Whoever the next president is, I hope he-she picks incredibly well-qualified people who are strong enough to speak their minds and cynical enough not to assume the chief executive knows what he-she is doing. Loyalty does not tend to be a great virtue in these types, and the goal should be to wring as much accomplishment as possible out of them before the inevitable betrayal.
My favorite moment in “What Happened” was from 1999 when George W. Bush was deeply irritated about questions from the press on his past drug use. “The media won’t let go of these ridiculous cocaine rumors,” the future president said. “You know, the truth is I honestly don’t remember whether I tried it or not.”
“I remember thinking to myself, How can that be? It didn’t make a lot of sense,” McClellan wrote.

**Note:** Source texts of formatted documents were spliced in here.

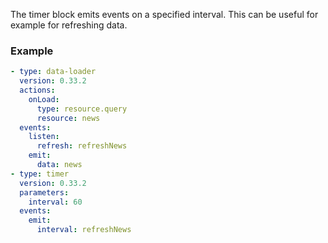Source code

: The timer block emits events on a specified interval. This can be useful for example for refreshing
data.

### Example

```yaml
- type: data-loader
  version: 0.33.2
  actions:
    onLoad:
      type: resource.query
      resource: news
  events:
    listen:
      refresh: refreshNews
    emit:
      data: news
- type: timer
  version: 0.33.2
  parameters:
    interval: 60
  events:
    emit:
      interval: refreshNews
```
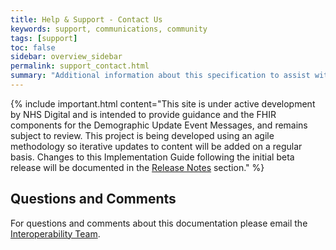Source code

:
 ```yaml
---
title: Help & Support - Contact Us 
keywords: support, communications, community 
tags: [support]
toc: false
sidebar: overview_sidebar
permalink: support_contact.html
summary: "Additional information about this specification to assist with FHIR API development."
---
```


{% include important.html content="This site is under active development by NHS Digital and is intended to provide guidance and the FHIR components for the Demographic Update Event Messages, and remains subject to review. This project is being developed using an agile methodology so iterative updates to content will be added on a regular basis. Changes to this Implementation Guide following the initial beta release will be documented in the [Release Notes](overview_release_notes.html) section." %}

## Questions and Comments ##
For questions and comments about this documentation please email the <a href="mailto:interoperabilityteam@nhs.net?subject=Demographic%20Updates%20FHIR%20Implementation%20Guide">Interoperability Team</a>.
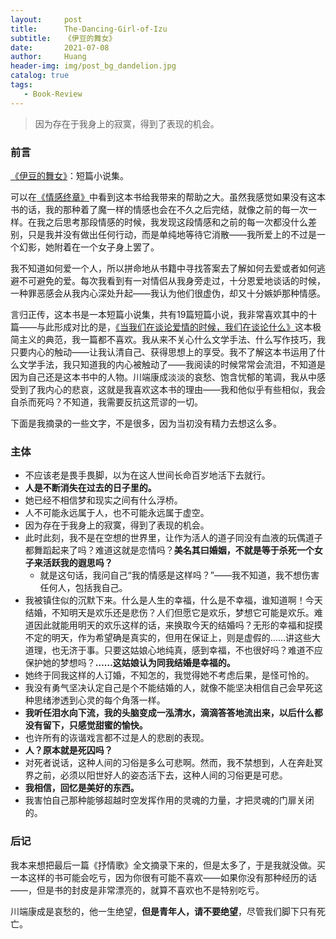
```yaml
---
layout:     post
title:      The-Dancing-Girl-of-Izu
subtitle:   《伊豆的舞女》
date:       2021-07-08
author:     Huang
header-img: img/post_bg_dandelion.jpg
catalog: true
tags:
   - Book-Review
---
```


> 因为存在于我身上的寂寞，得到了表现的机会。

### 前言

[《伊豆的舞女》](https://book.douban.com/subject/25899960/)：短篇小说集。

可以在[《情感终章》](https://huang-feiyu.github.io/2021/07/04/Essay-18/)中看到这本书给我带来的帮助之大。虽然我感觉如果没有这本书的话，我的那种着了魔一样的情感也会在不久之后完结，就像之前的每一次一样。在我之后思考那段情感的时候，我发现这段情感和之前的每一次都没什么差别，只是我并没有做出任何行动，而是单纯地等待它消散——我所爱上的不过是一个幻影，她附着在一个女子身上罢了。

我不知道如何爱一个人，所以拼命地从书籍中寻找答案去了解如何去爱或者如何逃避不可避免的爱。每次我看到有一对情侣从我身旁走过，十分恩爱地谈话的时候，一种罪恶感会从我内心深处升起——我认为他们很虚伪，却又十分嫉妒那种情感。

言归正传，这本书是一本短篇小说集，共有19篇短篇小说，我非常喜欢其中的十篇——与此形成对比的是，[《当我们在谈论爱情的时候，我们在谈论什么》](https://book.douban.com/subject/35026490/)这本极简主义的典范，我一篇都不喜欢。我从来不关心什么文学手法、什么写作技巧，我只要内心的触动——让我认清自己、获得思想上的享受。我不了解这本书运用了什么文学手法，我只知道我的内心被触动了——我阅读的时候常常会流泪，不知道是因为自己还是这本书中的人物。川端康成淡淡的哀愁、饱含忧郁的笔调，我从中感受到了我内心的悲哀，这就是我喜欢这本书的理由——我和他似乎有些相似，我会自杀而死吗？不知道，我需要反抗这荒谬的一切。

下面是我摘录的一些文字，不是很多，因为当初没有精力去想这么多。

### 主体

* 不应该老是畏手畏脚，以为在这人世间长命百岁地活下去就行。
* **人是不断消失在过去的日子里的。**
* 她已经不相信梦和现实之间有什么浮桥。
* 人不可能永远属于人，也不可能永远属于虚空。
* 因为存在于我身上的寂寞，得到了表现的机会。
* 此时此刻，我不是在空想的世界里，让作为活人的道子同没有血液的玩偶道子都舞蹈起来了吗？难道这就是恋情吗？**美名其曰婚姻，不就是等于杀死一个女子来活跃我的遐思吗？**
  * 就是这句话，我问自己“我的情感是这样吗？”——我不知道，我不想伤害任何人，包括我自己。
* 我被镇住似的沉默下来。什么是人生的幸福，什么是不幸福，谁知道啊！今天结婚，不知明天是欢乐还是悲伤？人们但愿它是欢乐，梦想它可能是欢乐。难道因此就能用明天的欢乐这样的话，来换取今天的结婚吗？无形的幸福和捉摸不定的明天，作为希望确是真实的，但用在保证上，则是虚假的……讲这些大道理，也无济于事。只要这姑娘心地纯真，感到幸福，不也很好吗？难道不应保护她的梦想吗？**……这姑娘认为同我结婚是幸福的。**
* 她终于同我这样的人订婚，不知怎的，我觉得她不考虑后果，是怪可怜的。
* 我没有勇气坚决认定自己是个不能结婚的人，就像不能坚决相信自己会早死这种思绪渗透到心灵的每个角落一样。
* **我听任泪水向下流，我的头脑变成一泓清水，滴滴答答地流出来，以后什么都没有留下，只感觉甜蜜的愉快。**
* 也许所有的诙谐戏言都不过是人的悲剧的表现。
* **人？原本就是死囚吗？**
* 对死者说话，这种人间的习俗是多么可悲啊。然而，我不禁想到，人在奔赴冥界之前，必须以阳世好人的姿态活下去，这种人间的习俗更是可悲。
* **我相信，回忆是美好的东西。**
* 我害怕自己那种能够超越时空发挥作用的灵魂的力量，才把灵魂的门扉关闭的。

### 后记

我本来想把最后一篇《抒情歌》全文摘录下来的，但是太多了，于是我就没做。买一本这样的书可能会吃亏，因为你很有可能不喜欢——如果你没有那种经历的话——，但是书的封皮是非常漂亮的，就算不喜欢也不是特别吃亏。

川端康成是哀愁的，他一生绝望，**但是青年人，请不要绝望**，尽管我们脚下只有死亡。
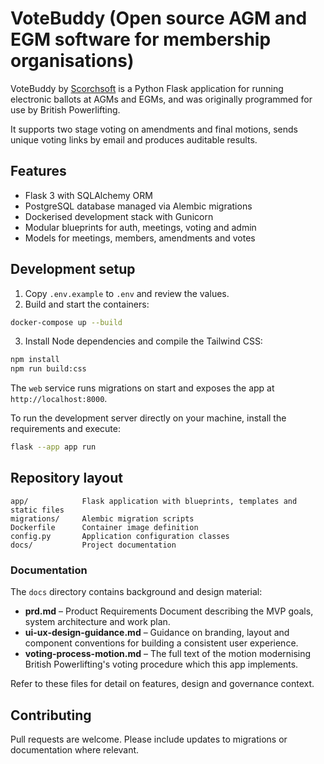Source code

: # VoteBuddy (Open source AGM and EGM software for membership organisations)

VoteBuddy by [Scorchsoft](https://www.scorchsoft.com) is a Python Flask application for running electronic ballots at AGMs and EGMs, and was originally programmed for use by British Powerlifting.

It supports two stage voting on amendments and final motions, sends unique voting links by email and produces auditable results.

## Features

- Flask 3 with SQLAlchemy ORM
- PostgreSQL database managed via Alembic migrations
- Dockerised development stack with Gunicorn
- Modular blueprints for auth, meetings, voting and admin
- Models for meetings, members, amendments and votes

## Development setup

1. Copy `.env.example` to `.env` and review the values.
2. Build and start the containers:

```bash
docker-compose up --build
```

3. Install Node dependencies and compile the Tailwind CSS:

```bash
npm install
npm run build:css
```

The `web` service runs migrations on start and exposes the app at `http://localhost:8000`.

To run the development server directly on your machine, install the requirements and execute:

```bash
flask --app app run
```

## Repository layout

```
app/            Flask application with blueprints, templates and static files
migrations/     Alembic migration scripts
Dockerfile      Container image definition
config.py       Application configuration classes
docs/           Project documentation
```

### Documentation

The `docs` directory contains background and design material:

- **prd.md** – Product Requirements Document describing the MVP goals, system architecture and work plan.
- **ui-ux-design-guidance.md** – Guidance on branding, layout and component conventions for building a consistent user experience.
- **voting-process-motion.md** – The full text of the motion modernising British Powerlifting's voting procedure which this app implements.

Refer to these files for detail on features, design and governance context.

## Contributing

Pull requests are welcome. Please include updates to migrations or documentation where relevant.
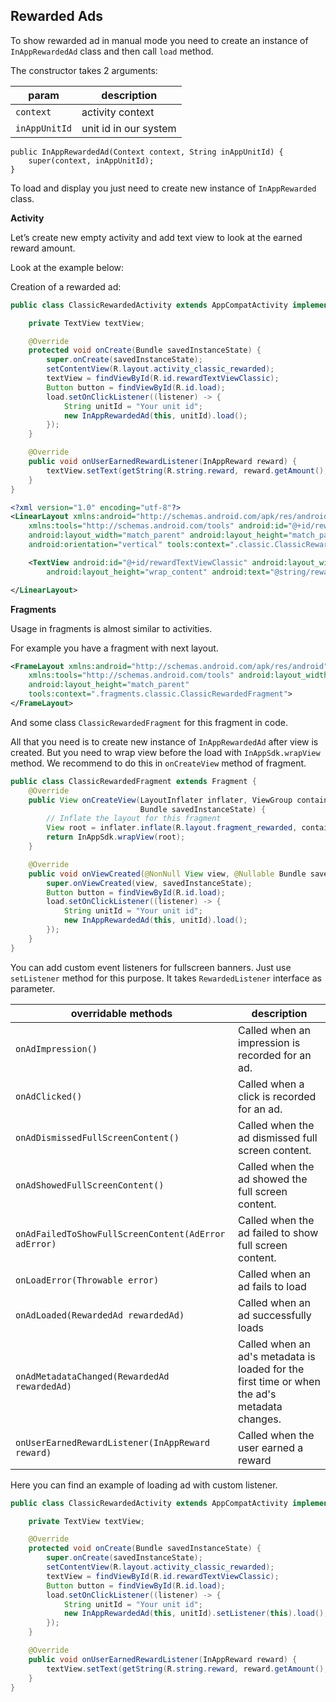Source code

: ## Rewarded Ads

To show rewarded ad in manual mode you need to create an instance of `InAppRewardedAd` class and
then call `load` method.

The constructor takes 2 arguments:

| param | description |
| --- | --- |
| `context` | activity context |
| `inAppUnitId` | unit id in our system |

```
public InAppRewardedAd(Context context, String inAppUnitId) {
    super(context, inAppUnitId);
}
```

To load and display you just need to create new instance of `InAppRewarded` class.

**Activity**

Let’s create new empty activity and add text view to look at the earned reward amount.

Look at the example below:

Creation of a rewarded ad:

```Java
public class ClassicRewardedActivity extends AppCompatActivity implements RewardedListener {

    private TextView textView;

    @Override
    protected void onCreate(Bundle savedInstanceState) {
        super.onCreate(savedInstanceState);
        setContentView(R.layout.activity_classic_rewarded);
        textView = findViewById(R.id.rewardTextViewClassic);
        Button button = findViewById(R.id.load);
        load.setOnClickListener((listener) -> {
            String unitId = "Your unit id";
            new InAppRewardedAd(this, unitId).load();
        });
    }

    @Override
    public void onUserEarnedRewardListener(InAppReward reward) {
        textView.setText(getString(R.string.reward, reward.getAmount(), reward.getRewardType()));
    }
}
```

```xml
<?xml version="1.0" encoding="utf-8"?>
<LinearLayout xmlns:android="http://schemas.android.com/apk/res/android"
    xmlns:tools="http://schemas.android.com/tools" android:id="@+id/rewardedLayoutClassic"
    android:layout_width="match_parent" android:layout_height="match_parent"
    android:orientation="vertical" tools:context=".classic.ClassicRewardedActivity">

    <TextView android:id="@+id/rewardTextViewClassic" android:layout_width="wrap_content"
        android:layout_height="wrap_content" android:text="@string/reward" />

</LinearLayout>
```

**Fragments**

Usage in fragments is almost similar to activities.

For example you have a fragment with next layout.

```xml
<FrameLayout xmlns:android="http://schemas.android.com/apk/res/android"
    xmlns:tools="http://schemas.android.com/tools" android:layout_width="match_parent"
    android:layout_height="match_parent"
    tools:context=".fragments.classic.ClassicRewardedFragment">
</FrameLayout>
```

And some class `ClassicRewardedFragment` for this fragment in code.

All that you need is to create new instance of `InAppRewardedAd` after view is created. But you need
to wrap view before the load with `InAppSdk.wrapView` method. We recommend to do this
in `onCreateView` method of fragment.

```Java
public class ClassicRewardedFragment extends Fragment {
    @Override
    public View onCreateView(LayoutInflater inflater, ViewGroup container,
                             Bundle savedInstanceState) {
        // Inflate the layout for this fragment
        View root = inflater.inflate(R.layout.fragment_rewarded, container, false);
        return InAppSdk.wrapView(root);
    }

    @Override
    public void onViewCreated(@NonNull View view, @Nullable Bundle savedInstanceState) {
        super.onViewCreated(view, savedInstanceState);
        Button button = findViewById(R.id.load);
        load.setOnClickListener((listener) -> {
            String unitId = "Your unit id";
            new InAppRewardedAd(this, unitId).load();
        });
    }
}
```

You can add custom event listeners for fullscreen banners. Just use `setListener` method for this
purpose. It takes `RewardedListener` interface as parameter.

| overridable methods | description |
| --- | --- |
| `onAdImpression()` | Called when an impression is recorded for an ad. |
| `onAdClicked()` | Called when a click is recorded for an ad. |
| `onAdDismissedFullScreenContent()` | Called when the ad dismissed full screen content. |
| `onAdShowedFullScreenContent()` | Called when the ad showed the full screen content. |
| `onAdFailedToShowFullScreenContent(AdError adError)` | Called when the ad failed to show full screen content. |
| `onLoadError(Throwable error)` | Called when an ad fails to load |
| `onAdLoaded(RewardedAd rewardedAd)` | Called when an ad successfully loads |
| `onAdMetadataChanged(RewardedAd rewardedAd)` | Called when an ad's metadata is loaded for the first time or when the ad's metadata changes. |
| `onUserEarnedRewardListener(InAppReward reward)` | Called when the user earned a reward |

Here you can find an example of loading ad with custom listener.

```Java
public class ClassicRewardedActivity extends AppCompatActivity implements RewardedListener {

    private TextView textView;

    @Override
    protected void onCreate(Bundle savedInstanceState) {
        super.onCreate(savedInstanceState);
        setContentView(R.layout.activity_classic_rewarded);
        textView = findViewById(R.id.rewardTextViewClassic);
        Button button = findViewById(R.id.load);
        load.setOnClickListener((listener) -> {
            String unitId = "Your unit id";
            new InAppRewardedAd(this, unitId).setListener(this).load();
        });
    }

    @Override
    public void onUserEarnedRewardListener(InAppReward reward) {
        textView.setText(getString(R.string.reward, reward.getAmount(), reward.getRewardType()));
    }
}
```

While the bracing effects of being pushed out of his job have helped McClellan face reality, clarity might have come earlier if he’d just been more canny about personal relationships. His White House career could have been so different if, when Bush started babbling about W.M.D.’s in Iraq, McClellan reminded himself that this was coming from a guy who couldn’t remember what drugs he had ingested.
Even now, McClellan still appears to have trouble with the critical concept that deeds matter more than words.
“Waging an unnecessary war is a grave mistake,” he writes. “But in reflecting on all that happened during the Bush administration, I’ve come to believe that an even more fundamental mistake was made — a decision to turn away from candor and honesty when those qualities were most needed.”
Personally, I’m a huge fan of candor and honesty. But when it comes to fundamental mistakes, I’ll start with the unnecessary war.